Tuberculosis can be tough to detect. Diagnosis usually requires coughing up a sputum sample from the lungs, which can be unpleasant, impractical, and even hazardous. But in a promising new study, a multinational team of researchers may have found another way to identify the bacterial disease.
Having patients spit into a cup, then loading saliva into a commercially available testing cartridge can detect the bacteria that causes TB, they found—even though the cartridge is designed to use sputum.
If additional studies confirm the cartridges can reliably use saliva, the novel process could simplify widespread tuberculosis screening, especially in clinics with limited resources. That could enhance efforts to find and treat people with TB and help control global spread of the deadly infection.
“What we wanted to do in this study was to try to improve on the standard diagnostic technologies,” said senior author Dr. J. Lucian “Luke” Davis, MD, who is an associate professor of epidemiology (microbial diseases) at the Yale School of Public Health and of medicine (pulmonary) at the Yale School of Medicine
The World Health Organization (WHO) has identified a need to test for TB by other means than sputum, he explained. To be useful, any such test would need to pick up at least 90% of infected people.
“We were able to meet that threshold in this project,” Davis said. The study provides an important proof of concept that the approach can work in routine clinical settings, and not just in specialized laboratories, he said.

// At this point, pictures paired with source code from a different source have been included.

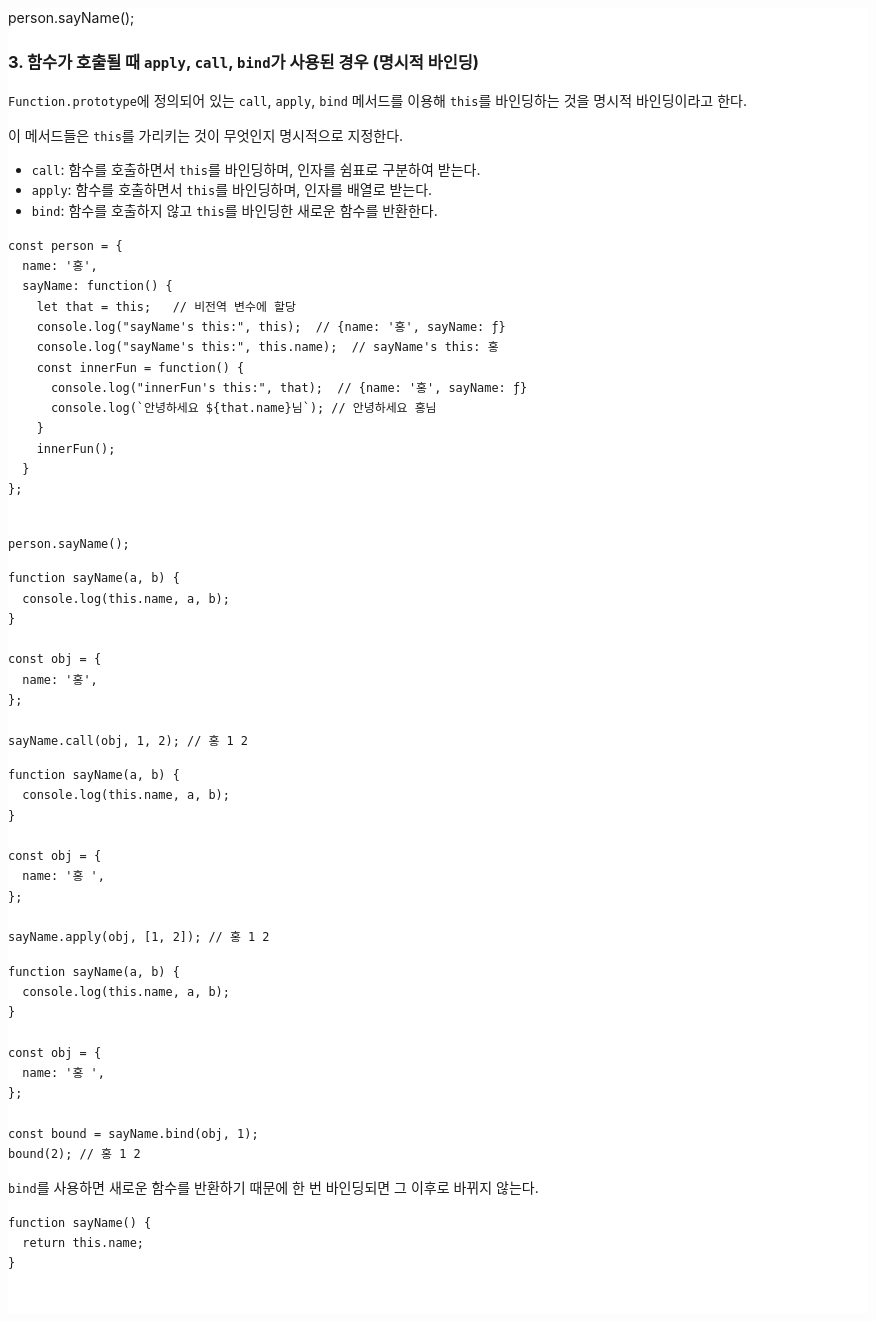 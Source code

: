 person.sayName();</code></pre>
<h3 id="3-함수가-호출될-때-apply-call-bind가-사용된-경우-명시적-바인딩">3. 함수가 호출될 때 <code>apply</code>, <code>call</code>, <code>bind</code>가 사용된 경우 (명시적 바인딩)</h3>
<p><code>Function.prototype</code>에 정의되어 있는 <code>call</code>, <code>apply</code>, <code>bind</code> 메서드를 이용해 <code>this</code>를 바인딩하는 것을 명시적 바인딩이라고 한다. </p>
<p>이 메서드들은 <code>this</code>를 가리키는 것이 무엇인지 명시적으로 지정한다.</p>
<ul>
<li><code>call</code>: 함수를 호출하면서 <code>this</code>를 바인딩하며, 인자를 쉼표로 구분하여 받는다.</li>
<li><code>apply</code>: 함수를 호출하면서 <code>this</code>를 바인딩하며, 인자를 배열로 받는다.</li>
<li><code>bind</code>: 함수를 호출하지 않고 <code>this</code>를 바인딩한 새로운 함수를 반환한다.</li>
</ul>
<pre><code class="language-jsx">const person = {
  name: '홍',
  sayName: function() {
    let that = this;   // 비전역 변수에 할당
    console.log(&quot;sayName's this:&quot;, this);  // {name: '홍', sayName: ƒ}
    console.log(&quot;sayName's this:&quot;, this.name);  // sayName's this: 홍
    const innerFun = function() {
      console.log(&quot;innerFun's this:&quot;, that);  // {name: '홍', sayName: ƒ}
      console.log(`안녕하세요 ${that.name}님`); // 안녕하세요 홍님
    }
    innerFun();
  }
};

person.sayName();</code></pre>
<pre><code class="language-jsx">function sayName(a, b) {
  console.log(this.name, a, b);
}

const obj = {
  name: '홍',
};

sayName.call(obj, 1, 2); // 홍 1 2</code></pre>
<pre><code class="language-jsx">function sayName(a, b) {
  console.log(this.name, a, b);
}

const obj = {
  name: '홍 ',
};

sayName.apply(obj, [1, 2]); // 홍 1 2</code></pre>
<pre><code class="language-jsx">function sayName(a, b) {
  console.log(this.name, a, b);
}

const obj = {
  name: '홍 ',
};

const bound = sayName.bind(obj, 1);
bound(2); // 홍 1 2</code></pre>
<p><code>bind</code>를 사용하면 새로운 함수를 반환하기 때문에 한 번 바인딩되면 그 이후로 바뀌지 않는다.</p>
<pre><code class="language-jsx">function sayName() {
  return this.name;
}
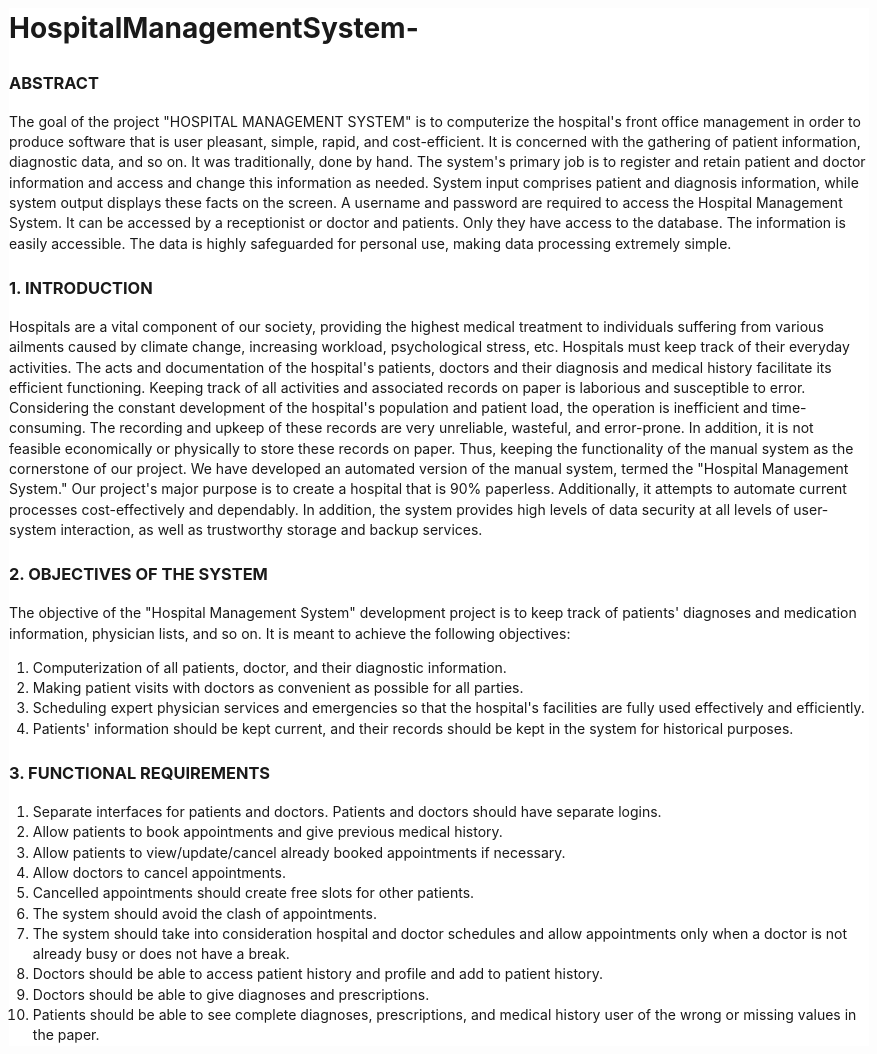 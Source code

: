 # HospitalManagementSystem-

### ABSTRACT

The goal of the project "HOSPITAL MANAGEMENT SYSTEM" is to computerize the hospital's front office management in order to produce software that is user pleasant, simple, rapid, and cost-efficient. It is concerned with the gathering of patient information, diagnostic data, and so on. It was traditionally, done by hand. The system's primary job is to register and retain patient and doctor information and access and change this information as needed. System input comprises patient and diagnosis information, while system output displays these facts on the screen. A username and password are required to access the Hospital Management System. It can be accessed by a receptionist or doctor and patients. Only they have access to the database. The information is easily accessible. The data is highly safeguarded for personal use, making data processing extremely simple.

### 1.	INTRODUCTION

Hospitals are a vital component of our society, providing the highest medical treatment to individuals suffering from various ailments caused by climate change, increasing workload, psychological stress, etc. Hospitals must keep track of their everyday activities.
The acts and documentation of the hospital's patients, doctors and their diagnosis and medical history facilitate its efficient functioning.
Keeping track of all activities and associated records on paper is laborious and susceptible to error. Considering the constant development of the hospital's population and patient load, the operation is inefficient and time-consuming. The recording and upkeep of these records are very unreliable, wasteful, and error-prone. In addition, it is not feasible economically or physically to store these records on paper.
Thus, keeping the functionality of the manual system as the cornerstone of our project. We have developed an automated version of the manual system, termed the "Hospital Management System." Our project's major purpose is to create a hospital that is 90% paperless. Additionally, it attempts to automate current processes cost-effectively and dependably. In addition, the system provides high levels of data security at all levels of user-system interaction, as well as trustworthy storage and backup services.

### 2.	OBJECTIVES OF THE SYSTEM

The objective of the "Hospital Management System" development project is to keep track of patients' diagnoses and medication information, physician lists, and so on. It is meant to achieve the following objectives:
1. Computerization of all patients, doctor, and their diagnostic information.
2. Making patient visits with doctors as convenient as possible for all parties.
3. Scheduling expert physician services and emergencies so that the hospital's facilities are fully used effectively and efficiently.
4. Patients' information should be kept current, and their records should be kept in the system for historical purposes.

### 3.	FUNCTIONAL REQUIREMENTS

1. Separate interfaces for patients and doctors. Patients and doctors should have separate logins.
2. Allow patients to book appointments and give previous medical history. 
3. Allow patients to view/update/cancel already booked appointments if necessary.
4. Allow doctors to cancel appointments.
5. Cancelled appointments should create free slots for other patients.
6. The system should avoid the clash of appointments.
7. The system should take into consideration hospital and doctor schedules and allow appointments only when a doctor is not already busy or does not have a break.
8. Doctors should be able to access patient history and profile and add to patient history. 
9. Doctors should be able to give diagnoses and prescriptions. 
10. Patients should be able to see complete diagnoses, prescriptions, and medical history user of the wrong or missing values in the paper. 
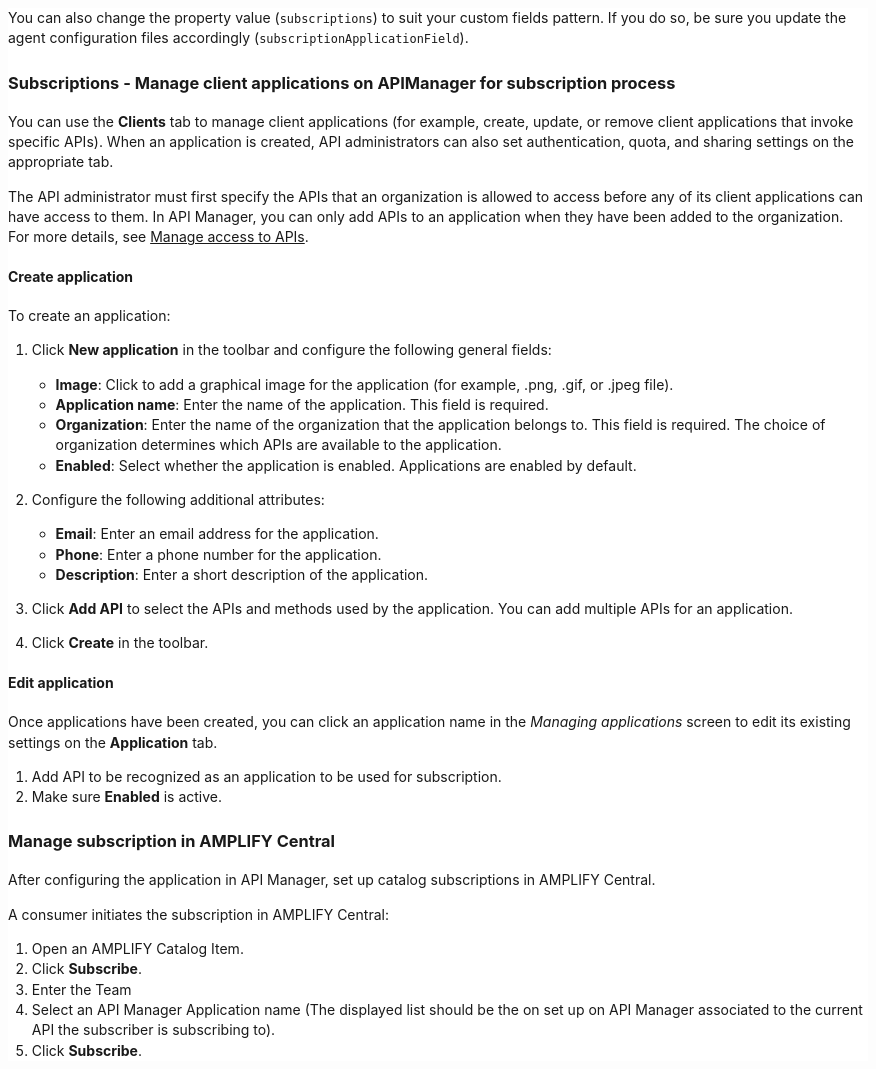 You can also change the property value (`subscriptions`) to suit your custom fields pattern. If you do so, be sure you update the agent configuration files accordingly (`subscriptionApplicationField`).

### Subscriptions - Manage client applications on APIManager for subscription process

You can use the **Clients** tab to manage client applications (for example, create, update, or remove client applications that invoke specific APIs). When an application is created, API administrators can also set authentication, quota, and sharing settings on the appropriate tab.

The API administrator must first specify the APIs that an organization is allowed to access before any of its client applications can have access to them. In API Manager, you can only add APIs to an application when they have been added to the organization. For more details, see [Manage access to APIs](/docs/apim_administration/apimgr_admin/api_mgmt_admin/).

#### Create application

To create an application:

1. Click **New application** in the toolbar and configure the following general fields:

   * **Image**: Click to add a graphical image for the application (for example, .png, .gif, or .jpeg file).
   * **Application name**: Enter the name of the application. This field is required.
   * **Organization**: Enter the name of the organization that the application belongs to. This field is required. The choice of organization determines which APIs are available to the application.
   * **Enabled**: Select whether the application is enabled. Applications are enabled by default.
2. Configure the following additional attributes:

   * **Email**: Enter an email address for the application.
   * **Phone**: Enter a phone number for the application.
   * **Description**: Enter a short description of the application.
3. Click **Add API** to select the APIs and methods used by the application. You can add multiple APIs for an application.
4. Click **Create** in the toolbar.

#### Edit application

Once applications have been created, you can click an application name in the *Managing applications* screen to edit its existing settings on the **Application** tab.

1. Add API to be recognized as an application to be used for subscription.
2. Make sure **Enabled** is active.

### Manage subscription in AMPLIFY Central

After configuring the application in API Manager, set up catalog subscriptions in AMPLIFY Central.

A consumer initiates the subscription in AMPLIFY Central:

1. Open an AMPLIFY Catalog Item.
2. Click **Subscribe**.
3. Enter the Team
4. Select an API Manager Application name (The displayed list should be the on set up on API Manager associated to the current API the subscriber is subscribing to).
5. Click **Subscribe**.
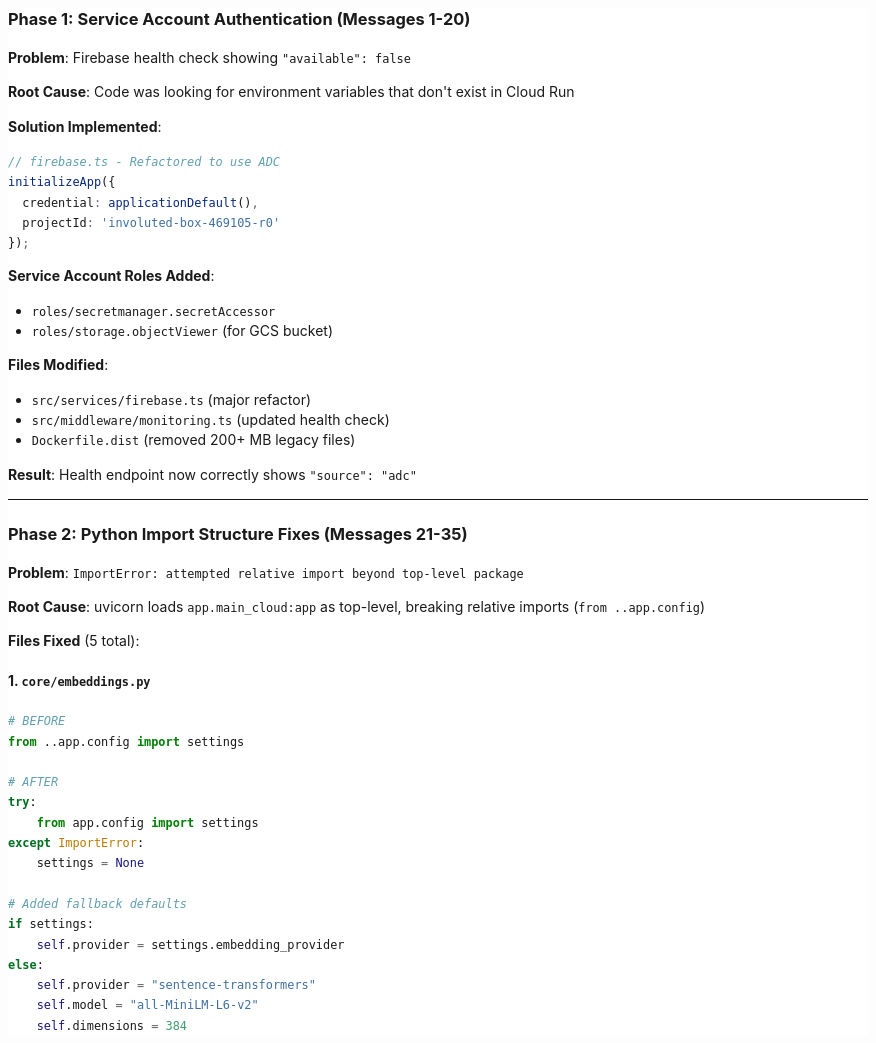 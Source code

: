 ### Phase 1: Service Account Authentication (Messages 1-20)
**Problem**: Firebase health check showing `"available": false`

**Root Cause**: Code was looking for environment variables that don't exist in Cloud Run

**Solution Implemented**:
```typescript
// firebase.ts - Refactored to use ADC
initializeApp({
  credential: applicationDefault(),
  projectId: 'involuted-box-469105-r0'
});
```

**Service Account Roles Added**:
- `roles/secretmanager.secretAccessor`
- `roles/storage.objectViewer` (for GCS bucket)

**Files Modified**:
- `src/services/firebase.ts` (major refactor)
- `src/middleware/monitoring.ts` (updated health check)
- `Dockerfile.dist` (removed 200+ MB legacy files)

**Result**: Health endpoint now correctly shows `"source": "adc"`

---

### Phase 2: Python Import Structure Fixes (Messages 21-35)

**Problem**: `ImportError: attempted relative import beyond top-level package`

**Root Cause**: uvicorn loads `app.main_cloud:app` as top-level, breaking relative imports (`from ..app.config`)

**Files Fixed** (5 total):

#### 1. `core/embeddings.py`
```python
# BEFORE
from ..app.config import settings

# AFTER
try:
    from app.config import settings
except ImportError:
    settings = None

# Added fallback defaults
if settings:
    self.provider = settings.embedding_provider
else:
    self.provider = "sentence-transformers"
    self.model = "all-MiniLM-L6-v2"
    self.dimensions = 384
```
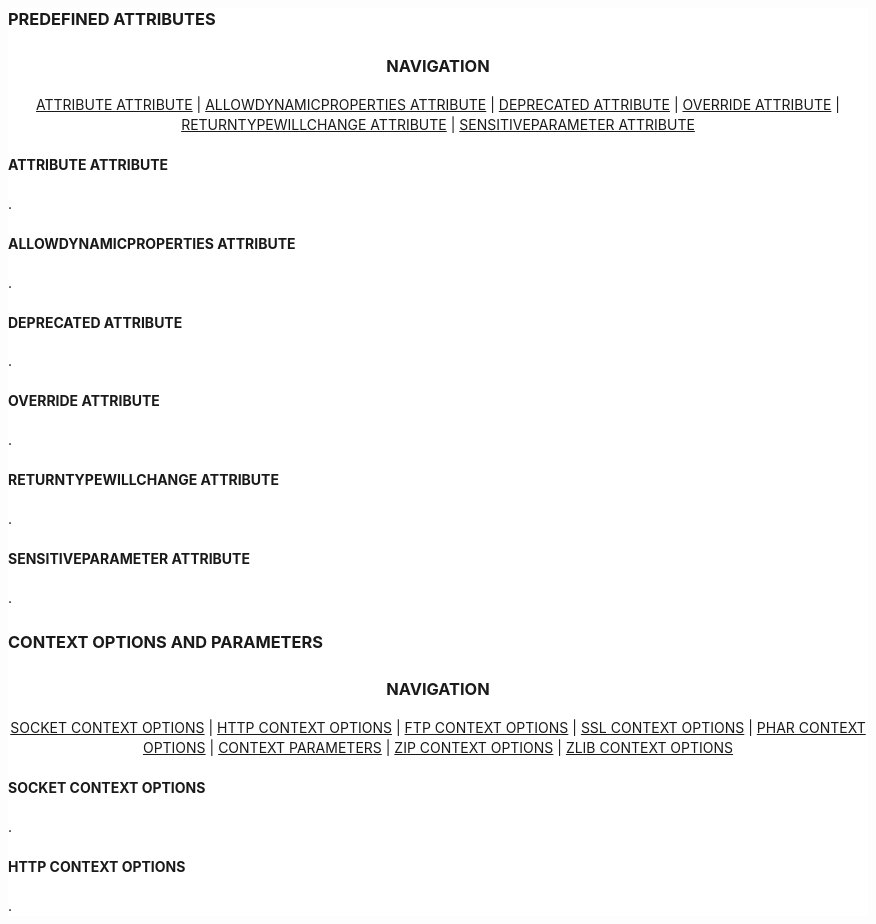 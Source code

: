 
<h3 id="predefined-attributes">PREDEFINED ATTRIBUTES</h3>


<nav align="center"> 
  <h3>NAVIGATION</h2> 
  <p>
    <a href="#attribute-attribute">ATTRIBUTE ATTRIBUTE</a> | 
    <a href="#attribute-allowdynamicproperties">ALLOWDYNAMICPROPERTIES ATTRIBUTE</a> | 
    <a href="#attribute-deprecated">DEPRECATED ATTRIBUTE</a> | 
    <a href="#attribute-override">OVERRIDE ATTRIBUTE</a> | 
    <a href="#attribute-returntypewillchange">RETURNTYPEWILLCHANGE ATTRIBUTE</a> | 
    <a href="#attribute-sensitiveparameter">SENSITIVEPARAMETER ATTRIBUTE</a>
  </p> 
</nav>


<h4 id="attribute-attribute">ATTRIBUTE ATTRIBUTE</h4>
.

<h4 id="attribute-allowdynamicproperties">ALLOWDYNAMICPROPERTIES ATTRIBUTE</h4>
.

<h4 id="attribute-deprecated">DEPRECATED ATTRIBUTE</h4>
.

<h4 id="attribute-override">OVERRIDE ATTRIBUTE</h4>
.

<h4 id="attribute-returntypewillchange">RETURNTYPEWILLCHANGE ATTRIBUTE</h4>
.

<h4 id="attribute-sensitiveparameter">SENSITIVEPARAMETER ATTRIBUTE</h4>
.


<h3 id="context-options-parameters">CONTEXT OPTIONS AND PARAMETERS</h3>


<nav align="center"> 
  <h3>NAVIGATION</h2> 
  <p>
    <a href="#socket-context-options">SOCKET CONTEXT OPTIONS</a> | 
    <a href="#http-context-options">HTTP CONTEXT OPTIONS</a> | 
    <a href="#ftp-context-options">FTP CONTEXT OPTIONS</a> | 
    <a href="#ssl-context-options">SSL CONTEXT OPTIONS</a> | 
    <a href="#phar-context-options">PHAR CONTEXT OPTIONS</a> | 
    <a href="#context-parameters">CONTEXT PARAMETERS</a> | 
    <a href="#zip-context-options">ZIP CONTEXT OPTIONS</a> | 
    <a href="#zlib-context-options">ZLIB CONTEXT OPTIONS</a>
  </p> 
</nav>


<h4 id="socket-context-options">SOCKET CONTEXT OPTIONS</h4>
.

<h4 id="http-context-options">HTTP CONTEXT OPTIONS</h4>
.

In the current study, the researchers examined the accuracy of a next-generation molecular testing cartridge called GeneXpert MTB/RIF Ultra (Xpert Ultra), made by the Sunnyvale, California-based company Cepheid. Widely used worldwide, the test runs automatically to detect DNA from Mycobacterium tuberculosis, which causes TB.
With a sputum sample, the test is nearly as sensitive as gold-standard culture techniques. How it might perform with saliva, though, had not been previously investigated.
The research team recruited clinic patients who were already known to have tuberculosis. Per routine, each participant first coughed up a sputum sample, with which the researchers confirmed infection by both culturing it and cartridge testing.
Then, each provided saliva, which the team loaded into another Xpert Ultra cartridge.
The results were encouraging. Among 78 people with culture-confirmed TB, the cartridges picked up 70 cases using saliva, which works out to 90% sensitivity.
Among people living with HIV, the test did less well, picking up just under three-fourths of known tuberculosis cases. By contrast, in HIV-negative people, it found 95% of cases. (Because of their altered immune response, tuberculosis-affected people living with HIV tend to have fewer tuberculosis bacteria than their HIV-negative counterparts.)
The study was intentionally small, intended to get an idea of whether the method works. The researchers have not yet tried testing children’s saliva, nor that of people with non-productive cough—both groups that could benefit from saliva testing.
In 2020 alone, tuberculosis killed 1.5 million people worldwide, surpassed in lethality only by COVID-19. Both diseases spread readily through the air. The United Nations aims to end the TB epidemic by 2030. But with 10 million people newly infected just in 2020, meeting that goal will require aggressive efforts at early detection.
For many years, TB detection has required a sputum sample. In fact, Davis said, tuberculosis researchers and clinicians have long been taught not to accept samples that look like saliva. That’s because saliva might not contain enough bacteria to show up under the microscope or grow in culture.
Even with a good sputum sample, though, traditional diagnostic techniques can miss a lot of cases. And there are other downsides to sputum. Coughing it up risks infecting people nearby, including medical providers. And some people can’t produce sputum on demand, while others feel stigmatized by the request, Davis explained.
But times are changing. Molecular diagnostic techniques are widely available. After endorsement by the WHO in 2010, the Xpert Ultra has sold millions of cartridges in 130 countries at about $10 each. Cepheid receives an additional $10 subsidy from the global health initiative UNITAID on every cartridge sold, meaning that Cepheid receives around $20 per unit, Davis said.
The test was a “game-changer,” Davis said, proving both faster and more sensitive than microscope-based TB diagnostics.
Evidence that the test might also work with saliva is welcome.
“Some people find it a little bit uncomfortable [to produce sputum], especially around [other] people,” said lead author Patrick Byanyima, an international scientist in training at Makerere University and a member of the Infectious Diseases Research Collaboration in Kampala, Uganda, both longtime collaborators with the Yale School of Public Health.
Participants were much more receptive when asked for a saliva sample.
“In many cases, the patients will not need to really move far away from the rest while they’re giving the specimen,” he said. “That was the beauty [of] saliva.”
Previous research has explored the use of saliva in TB diagnosis. But the current study is the largest of its kind, and the first to use a widely available testing device.
Having demonstrated saliva testing is feasible, the researchers plan next to test larger groups, such as members of patients’ households. They also aim to see if procedural tweaks, like asking people not to eat or brush their teeth before providing a sample, might improve test performance.
The study appears online in Microbiology Spectrum. The research was funded by the National Institutes of Health.